BEGIN Records shown
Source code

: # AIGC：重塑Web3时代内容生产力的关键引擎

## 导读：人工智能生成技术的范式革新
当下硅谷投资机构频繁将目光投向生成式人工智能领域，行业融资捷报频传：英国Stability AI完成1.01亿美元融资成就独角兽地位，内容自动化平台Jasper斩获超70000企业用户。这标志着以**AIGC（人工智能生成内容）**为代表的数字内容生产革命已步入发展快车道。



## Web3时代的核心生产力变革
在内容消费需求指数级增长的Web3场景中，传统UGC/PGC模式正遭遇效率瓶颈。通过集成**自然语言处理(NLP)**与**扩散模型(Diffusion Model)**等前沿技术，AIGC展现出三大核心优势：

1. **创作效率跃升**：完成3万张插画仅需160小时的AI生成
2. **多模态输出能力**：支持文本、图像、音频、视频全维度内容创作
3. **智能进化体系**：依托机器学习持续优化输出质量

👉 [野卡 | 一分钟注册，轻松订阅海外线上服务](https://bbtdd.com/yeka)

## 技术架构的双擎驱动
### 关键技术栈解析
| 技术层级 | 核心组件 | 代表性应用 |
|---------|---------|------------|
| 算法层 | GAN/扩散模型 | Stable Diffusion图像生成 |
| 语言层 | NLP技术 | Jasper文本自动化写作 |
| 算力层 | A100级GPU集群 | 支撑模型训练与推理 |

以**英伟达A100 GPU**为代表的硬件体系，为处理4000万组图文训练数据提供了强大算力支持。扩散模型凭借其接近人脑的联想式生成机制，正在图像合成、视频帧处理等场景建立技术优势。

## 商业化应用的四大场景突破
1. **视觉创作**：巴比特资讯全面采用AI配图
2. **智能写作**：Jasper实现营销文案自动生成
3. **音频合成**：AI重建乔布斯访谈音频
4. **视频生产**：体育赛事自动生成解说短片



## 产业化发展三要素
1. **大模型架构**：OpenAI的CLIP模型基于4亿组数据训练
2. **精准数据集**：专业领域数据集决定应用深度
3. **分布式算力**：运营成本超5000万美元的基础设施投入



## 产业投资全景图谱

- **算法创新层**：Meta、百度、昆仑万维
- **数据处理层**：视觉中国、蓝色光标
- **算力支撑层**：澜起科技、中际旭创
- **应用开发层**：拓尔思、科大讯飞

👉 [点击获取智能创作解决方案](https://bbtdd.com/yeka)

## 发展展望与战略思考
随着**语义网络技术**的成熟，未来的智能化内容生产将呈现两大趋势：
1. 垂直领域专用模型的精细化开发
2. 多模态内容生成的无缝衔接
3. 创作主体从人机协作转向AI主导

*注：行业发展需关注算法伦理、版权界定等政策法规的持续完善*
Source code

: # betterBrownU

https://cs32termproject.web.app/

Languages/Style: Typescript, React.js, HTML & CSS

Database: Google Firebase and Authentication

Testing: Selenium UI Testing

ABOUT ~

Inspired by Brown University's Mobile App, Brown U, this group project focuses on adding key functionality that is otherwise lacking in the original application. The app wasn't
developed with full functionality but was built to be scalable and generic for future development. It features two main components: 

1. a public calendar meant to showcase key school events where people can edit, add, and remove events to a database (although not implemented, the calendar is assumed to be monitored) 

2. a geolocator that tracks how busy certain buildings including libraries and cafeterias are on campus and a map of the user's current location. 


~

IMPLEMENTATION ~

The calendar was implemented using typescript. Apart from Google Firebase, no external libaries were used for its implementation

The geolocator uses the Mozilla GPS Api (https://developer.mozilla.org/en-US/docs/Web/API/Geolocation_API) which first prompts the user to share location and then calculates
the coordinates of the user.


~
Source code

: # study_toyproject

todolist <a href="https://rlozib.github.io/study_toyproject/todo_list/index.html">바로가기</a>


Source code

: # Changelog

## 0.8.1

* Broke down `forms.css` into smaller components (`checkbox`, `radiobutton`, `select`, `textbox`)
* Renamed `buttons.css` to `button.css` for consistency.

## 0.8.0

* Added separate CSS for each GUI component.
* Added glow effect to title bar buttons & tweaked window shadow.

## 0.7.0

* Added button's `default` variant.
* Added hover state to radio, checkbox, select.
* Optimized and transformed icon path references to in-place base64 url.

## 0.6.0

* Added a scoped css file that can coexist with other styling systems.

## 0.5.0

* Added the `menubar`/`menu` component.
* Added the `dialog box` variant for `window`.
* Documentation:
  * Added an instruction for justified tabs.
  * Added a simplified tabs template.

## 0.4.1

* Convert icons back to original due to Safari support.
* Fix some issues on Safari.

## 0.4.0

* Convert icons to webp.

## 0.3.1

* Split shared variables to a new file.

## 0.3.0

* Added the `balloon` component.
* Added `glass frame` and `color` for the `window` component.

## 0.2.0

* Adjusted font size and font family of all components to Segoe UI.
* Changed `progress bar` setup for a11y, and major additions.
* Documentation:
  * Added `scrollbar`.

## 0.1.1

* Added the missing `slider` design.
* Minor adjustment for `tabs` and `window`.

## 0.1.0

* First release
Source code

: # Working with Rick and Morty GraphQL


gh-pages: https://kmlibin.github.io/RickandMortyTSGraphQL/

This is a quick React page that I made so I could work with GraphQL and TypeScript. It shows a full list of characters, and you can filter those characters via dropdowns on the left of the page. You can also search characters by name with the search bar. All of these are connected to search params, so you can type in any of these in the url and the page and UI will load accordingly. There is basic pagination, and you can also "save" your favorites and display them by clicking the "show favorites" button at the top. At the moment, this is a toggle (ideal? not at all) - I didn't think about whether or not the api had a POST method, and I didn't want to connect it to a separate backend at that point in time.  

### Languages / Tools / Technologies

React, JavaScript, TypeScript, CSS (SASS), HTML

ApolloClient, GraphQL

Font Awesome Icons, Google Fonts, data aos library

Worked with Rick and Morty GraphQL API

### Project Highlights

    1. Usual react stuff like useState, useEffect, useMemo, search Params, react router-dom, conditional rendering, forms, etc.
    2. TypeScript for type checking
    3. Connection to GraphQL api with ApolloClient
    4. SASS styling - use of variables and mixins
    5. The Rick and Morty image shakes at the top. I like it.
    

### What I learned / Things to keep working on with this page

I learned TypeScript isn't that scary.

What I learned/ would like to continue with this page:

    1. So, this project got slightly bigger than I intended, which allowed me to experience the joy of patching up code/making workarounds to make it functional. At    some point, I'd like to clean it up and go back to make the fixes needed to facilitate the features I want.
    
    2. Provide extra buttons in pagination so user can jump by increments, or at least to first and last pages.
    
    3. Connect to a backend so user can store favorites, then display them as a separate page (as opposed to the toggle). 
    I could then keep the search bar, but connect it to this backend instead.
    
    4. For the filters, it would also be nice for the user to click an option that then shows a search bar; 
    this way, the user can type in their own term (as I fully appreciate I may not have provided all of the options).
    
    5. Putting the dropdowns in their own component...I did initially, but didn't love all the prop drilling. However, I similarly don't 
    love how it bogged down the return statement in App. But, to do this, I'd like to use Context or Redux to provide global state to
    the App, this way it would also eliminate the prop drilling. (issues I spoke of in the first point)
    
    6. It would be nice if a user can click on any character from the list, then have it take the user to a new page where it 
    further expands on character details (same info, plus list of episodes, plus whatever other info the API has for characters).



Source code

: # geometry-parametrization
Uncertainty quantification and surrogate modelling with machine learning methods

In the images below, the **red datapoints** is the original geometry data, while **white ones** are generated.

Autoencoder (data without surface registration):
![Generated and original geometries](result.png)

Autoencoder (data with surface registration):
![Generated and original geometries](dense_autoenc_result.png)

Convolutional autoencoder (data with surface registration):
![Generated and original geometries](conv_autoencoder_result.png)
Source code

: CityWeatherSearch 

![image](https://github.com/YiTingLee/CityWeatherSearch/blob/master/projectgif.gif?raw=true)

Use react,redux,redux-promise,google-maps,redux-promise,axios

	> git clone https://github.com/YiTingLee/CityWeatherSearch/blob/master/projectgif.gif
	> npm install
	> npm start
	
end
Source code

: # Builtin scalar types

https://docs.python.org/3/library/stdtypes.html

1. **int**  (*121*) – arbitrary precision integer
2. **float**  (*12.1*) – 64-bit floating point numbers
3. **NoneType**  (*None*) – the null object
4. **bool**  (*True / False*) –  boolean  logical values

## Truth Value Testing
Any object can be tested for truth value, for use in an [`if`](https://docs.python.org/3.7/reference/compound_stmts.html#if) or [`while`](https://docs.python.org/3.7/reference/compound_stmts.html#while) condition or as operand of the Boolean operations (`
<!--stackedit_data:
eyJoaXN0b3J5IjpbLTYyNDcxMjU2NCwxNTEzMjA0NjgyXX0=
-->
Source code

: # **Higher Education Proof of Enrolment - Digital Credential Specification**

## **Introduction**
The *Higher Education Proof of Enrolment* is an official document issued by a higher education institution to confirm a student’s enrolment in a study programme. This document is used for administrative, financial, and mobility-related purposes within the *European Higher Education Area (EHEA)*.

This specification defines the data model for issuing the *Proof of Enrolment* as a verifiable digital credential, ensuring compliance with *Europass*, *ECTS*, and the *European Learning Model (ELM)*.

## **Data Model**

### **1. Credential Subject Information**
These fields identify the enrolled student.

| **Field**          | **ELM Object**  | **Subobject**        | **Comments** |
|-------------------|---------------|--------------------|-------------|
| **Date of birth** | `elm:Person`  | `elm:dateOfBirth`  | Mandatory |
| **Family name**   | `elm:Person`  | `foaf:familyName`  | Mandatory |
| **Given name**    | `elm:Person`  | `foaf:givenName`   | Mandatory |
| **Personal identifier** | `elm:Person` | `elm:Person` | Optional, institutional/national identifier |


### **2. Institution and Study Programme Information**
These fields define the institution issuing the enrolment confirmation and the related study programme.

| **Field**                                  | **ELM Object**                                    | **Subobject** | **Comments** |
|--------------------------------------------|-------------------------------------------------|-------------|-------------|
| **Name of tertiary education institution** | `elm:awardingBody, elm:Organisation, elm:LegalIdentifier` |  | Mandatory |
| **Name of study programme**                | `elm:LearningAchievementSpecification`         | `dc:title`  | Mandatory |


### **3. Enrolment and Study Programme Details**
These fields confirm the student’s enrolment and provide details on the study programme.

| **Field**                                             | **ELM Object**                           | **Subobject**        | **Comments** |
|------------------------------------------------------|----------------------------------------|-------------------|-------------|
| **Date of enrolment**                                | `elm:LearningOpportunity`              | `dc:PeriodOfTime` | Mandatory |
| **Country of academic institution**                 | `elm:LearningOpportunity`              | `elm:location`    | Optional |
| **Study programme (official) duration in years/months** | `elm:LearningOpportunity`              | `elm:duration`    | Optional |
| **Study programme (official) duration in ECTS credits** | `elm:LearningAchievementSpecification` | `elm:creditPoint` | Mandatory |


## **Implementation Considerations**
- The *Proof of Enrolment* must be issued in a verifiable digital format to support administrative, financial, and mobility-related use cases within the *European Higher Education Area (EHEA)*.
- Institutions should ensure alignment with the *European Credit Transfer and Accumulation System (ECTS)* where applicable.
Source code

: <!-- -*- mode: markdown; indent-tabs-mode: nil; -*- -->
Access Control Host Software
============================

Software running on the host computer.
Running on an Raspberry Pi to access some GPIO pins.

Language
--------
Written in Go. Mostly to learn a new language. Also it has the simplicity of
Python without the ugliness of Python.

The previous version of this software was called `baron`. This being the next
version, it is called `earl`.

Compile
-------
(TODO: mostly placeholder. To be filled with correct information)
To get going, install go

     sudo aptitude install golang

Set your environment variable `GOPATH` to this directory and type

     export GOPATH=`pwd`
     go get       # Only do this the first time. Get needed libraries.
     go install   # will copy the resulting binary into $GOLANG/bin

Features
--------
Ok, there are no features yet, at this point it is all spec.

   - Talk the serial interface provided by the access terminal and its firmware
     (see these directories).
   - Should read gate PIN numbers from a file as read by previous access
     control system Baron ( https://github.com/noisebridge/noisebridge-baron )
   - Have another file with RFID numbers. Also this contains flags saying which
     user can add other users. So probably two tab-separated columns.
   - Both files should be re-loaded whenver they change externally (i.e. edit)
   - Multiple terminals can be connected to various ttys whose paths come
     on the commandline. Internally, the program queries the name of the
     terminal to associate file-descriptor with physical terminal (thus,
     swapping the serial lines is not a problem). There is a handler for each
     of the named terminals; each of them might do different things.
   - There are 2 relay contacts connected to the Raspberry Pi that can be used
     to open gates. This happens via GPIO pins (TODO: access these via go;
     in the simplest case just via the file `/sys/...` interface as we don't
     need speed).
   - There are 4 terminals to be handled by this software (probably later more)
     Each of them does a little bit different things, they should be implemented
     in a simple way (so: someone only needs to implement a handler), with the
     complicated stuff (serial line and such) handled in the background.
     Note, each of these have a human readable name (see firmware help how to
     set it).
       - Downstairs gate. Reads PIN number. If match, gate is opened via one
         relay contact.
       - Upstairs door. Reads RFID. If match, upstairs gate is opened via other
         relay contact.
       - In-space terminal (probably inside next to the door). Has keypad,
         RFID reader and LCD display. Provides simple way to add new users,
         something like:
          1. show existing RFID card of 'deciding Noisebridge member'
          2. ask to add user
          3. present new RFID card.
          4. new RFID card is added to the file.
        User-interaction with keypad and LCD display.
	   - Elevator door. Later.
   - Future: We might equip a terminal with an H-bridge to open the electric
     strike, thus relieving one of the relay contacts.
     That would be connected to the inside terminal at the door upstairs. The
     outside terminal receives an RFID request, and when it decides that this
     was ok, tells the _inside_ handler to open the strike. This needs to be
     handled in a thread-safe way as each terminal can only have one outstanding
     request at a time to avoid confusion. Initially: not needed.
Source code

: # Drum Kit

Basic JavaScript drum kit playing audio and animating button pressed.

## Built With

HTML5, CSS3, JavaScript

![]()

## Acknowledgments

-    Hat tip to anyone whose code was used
END Records shown
- [What is being asked]: Give the number of lines in the data that contain the word "blob", and add no other text.

- [Answer section]: 2